The verse opening this slice of the third Gospel is equally satisfying and foreboding. Luke 20:20 noted, “So they watched him and sent spies who pretended to be honest, in order to trap him in what he said . . .”
Nasty! Sneaky! Dastardly! How 21st century!
For me, the satisfaction comes from the “spies” getting their comeuppance. This is the scene where those who fear Jesus seek to trap him by asking about taxes. Taxes were controversial then, just as now. Maybe what Jesus said would get him in trouble with 1) Caesar or 2) the Roman Empire’s version of the IRS. (Oops, now I’ve helped you with the quiz above!). But nimble Jesus sidesteps their trap. I imagine the spies with their mouths open and their eyes glazed over when Jesus turns the table with his question. And I also imagine, with a little sleight-of-hand, that Jesus figured out how to pocket their sample coin and give it to the poor.
It’s also a foreboding passage. At this stage of Jesus’ journey, his list of enemies has grown. The powerful were nervous. The insiders’ schemes increasingly deadly.
Beyond the satisfying and foreboding perspectives, Jesus’ response had to do with: “What is most important?” Yes, render to Caesar, but aren’t all things in God’s hands?
We don’t need spies to trap us. All of us, all on our own, get entangled in Caesar’s many seductions and complications.
A while back, I attended a writer’s conference and generally had a swell time. But there was one recurring theme during the workshops and seminars that troubled me. For me, it was like a trap, a trick question with a coin about to be revealed. Many workshop presenters warned about how important it was for today’s writers to have a platform.

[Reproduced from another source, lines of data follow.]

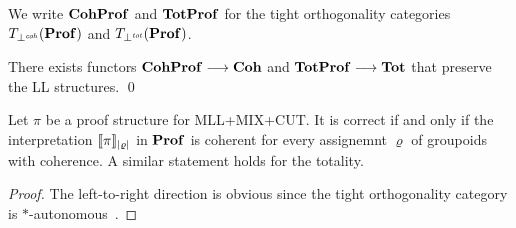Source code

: We write \( \mathbf{CohProf} \) and \( \mathbf{TotProf} \) for the tight orthogonality categories \( T_{\mathrel{\bot}^{\mathit{coh}}}(\mathbf{Prof}) \) and \( T_{\mathrel{\bot}^{\mathit{tot}}}(\mathbf{Prof}) \).

\newcommand{\Coh}{\mathbf{Coh}}
\newcommand{\Tot}{\mathbf{Tot}}
\begin{proposition}
    There exists functors \( \CohProf \longrightarrow \Coh \) and \( \TotProf \longrightarrow \Tot \) that preserve the LL structures.
    \qed
\end{proposition}

\begin{theorem}
    Let \( \pi \) be a proof structure for \textsf{MLL+MIX+CUT}.
    It is correct if and only if the interpretation \( \llbracket{\pi}\rrbracket_{|\varrho|} \) in \( \mathbf{Prof} \) is coherent for every assignemnt \( \varrho \) of groupoids with coherence.
    A similar statement holds for the totality.
\end{theorem}
\begin{proof}
    The left-to-right direction is obvious since the tight orthogonality category is \( * \)-autonomous~\cite{Hyland2003}.
\end{proof}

A platform? This would also be known as a marketing scheme. Writers must have a big footprint in traditional and non-traditional media! Several of the presenters, with straight faces, asked:
- Do you already have a radio talk show or podcast that is popular?
- How many times have MSNBC or FOX News asked for your expert commentary?
- Do you have a Huffington Post blog based on your tell-all political novel where the names were changed to protect the guilty?
A “platform” applies to both fiction and non-fiction writers. Literary agents and publishers want writers to demonstrate they already have a built-in audience. What’s the likelihood that people will “buy” what a writer publishes before the writer publishes? It’s not about answering, “Does the chicken or egg come first?” Instead, the expectation seems: have scrambled eggs and fried chicken. . . now! How many Twitter followers do you have? Do your Facebook friends number in the zillions? Have your Instagram pictures titillated only friends or a vast herd of strangers?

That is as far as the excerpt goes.